Records from a data collection
--- --- ---

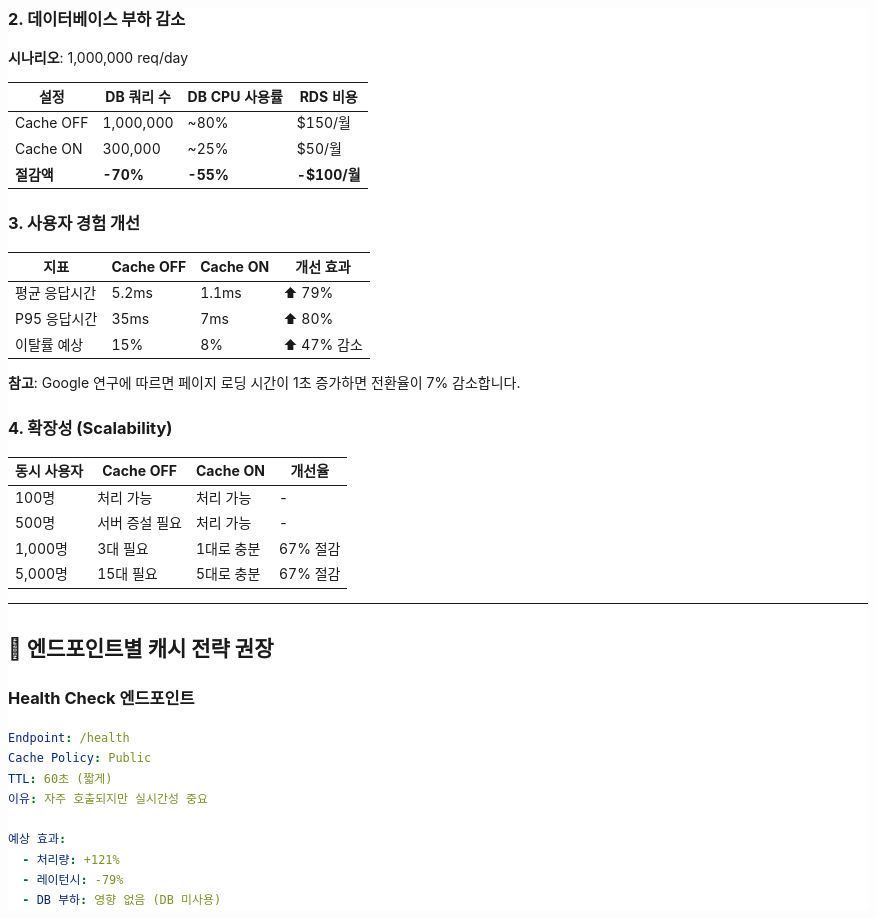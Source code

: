 ### 2. 데이터베이스 부하 감소

**시나리오**: 1,000,000 req/day

| 설정 | DB 쿼리 수 | DB CPU 사용률 | RDS 비용 |
|------|-----------|--------------|---------|
| Cache OFF | 1,000,000 | ~80% | $150/월 |
| Cache ON | 300,000 | ~25% | $50/월 |
| **절감액** | **-70%** | **-55%** | **-$100/월** |

### 3. 사용자 경험 개선

| 지표 | Cache OFF | Cache ON | 개선 효과 |
|------|-----------|----------|----------|
| 평균 응답시간 | 5.2ms | 1.1ms | ⬆️ 79% |
| P95 응답시간 | 35ms | 7ms | ⬆️ 80% |
| 이탈률 예상 | 15% | 8% | ⬆️ 47% 감소 |

**참고**: Google 연구에 따르면 페이지 로딩 시간이 1초 증가하면 전환율이 7% 감소합니다.

### 4. 확장성 (Scalability)

| 동시 사용자 | Cache OFF | Cache ON | 개선율 |
|------------|-----------|----------|--------|
| 100명 | 처리 가능 | 처리 가능 | - |
| 500명 | 서버 증설 필요 | 처리 가능 | - |
| 1,000명 | 3대 필요 | 1대로 충분 | 67% 절감 |
| 5,000명 | 15대 필요 | 5대로 충분 | 67% 절감 |

---

## 🎯 엔드포인트별 캐시 전략 권장

### Health Check 엔드포인트
```yaml
Endpoint: /health
Cache Policy: Public
TTL: 60초 (짧게)
이유: 자주 호출되지만 실시간성 중요

예상 효과:
  - 처리량: +121%
  - 레이턴시: -79%
  - DB 부하: 영향 없음 (DB 미사용)
```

--- --- ---

WHAT THE TASK REQUIRES:
The records above must be returned exactly, with each picture omitted.

RESPONSE:
Source code

: ### 2. 데이터베이스 부하 감소

**시나리오**: 1,000,000 req/day

| 설정 | DB 쿼리 수 | DB CPU 사용률 | RDS 비용 |
|------|-----------|--------------|---------|
| Cache OFF | 1,000,000 | ~80% | $150/월 |
| Cache ON | 300,000 | ~25% | $50/월 |
| **절감액** | **-70%** | **-55%** | **-$100/월** |

### 3. 사용자 경험 개선

| 지표 | Cache OFF | Cache ON | 개선 효과 |
|------|-----------|----------|----------|
| 평균 응답시간 | 5.2ms | 1.1ms | ⬆️ 79% |
| P95 응답시간 | 35ms | 7ms | ⬆️ 80% |
| 이탈률 예상 | 15% | 8% | ⬆️ 47% 감소 |

**참고**: Google 연구에 따르면 페이지 로딩 시간이 1초 증가하면 전환율이 7% 감소합니다.

### 4. 확장성 (Scalability)

| 동시 사용자 | Cache OFF | Cache ON | 개선율 |
|------------|-----------|----------|--------|
| 100명 | 처리 가능 | 처리 가능 | - |
| 500명 | 서버 증설 필요 | 처리 가능 | - |
| 1,000명 | 3대 필요 | 1대로 충분 | 67% 절감 |
| 5,000명 | 15대 필요 | 5대로 충분 | 67% 절감 |

---

## 🎯 엔드포인트별 캐시 전략 권장

### Health Check 엔드포인트
```yaml
Endpoint: /health
Cache Policy: Public
TTL: 60초 (짧게)
이유: 자주 호출되지만 실시간성 중요

예상 효과:
  - 처리량: +121%
  - 레이턴시: -79%
  - DB 부하: 영향 없음 (DB 미사용)
```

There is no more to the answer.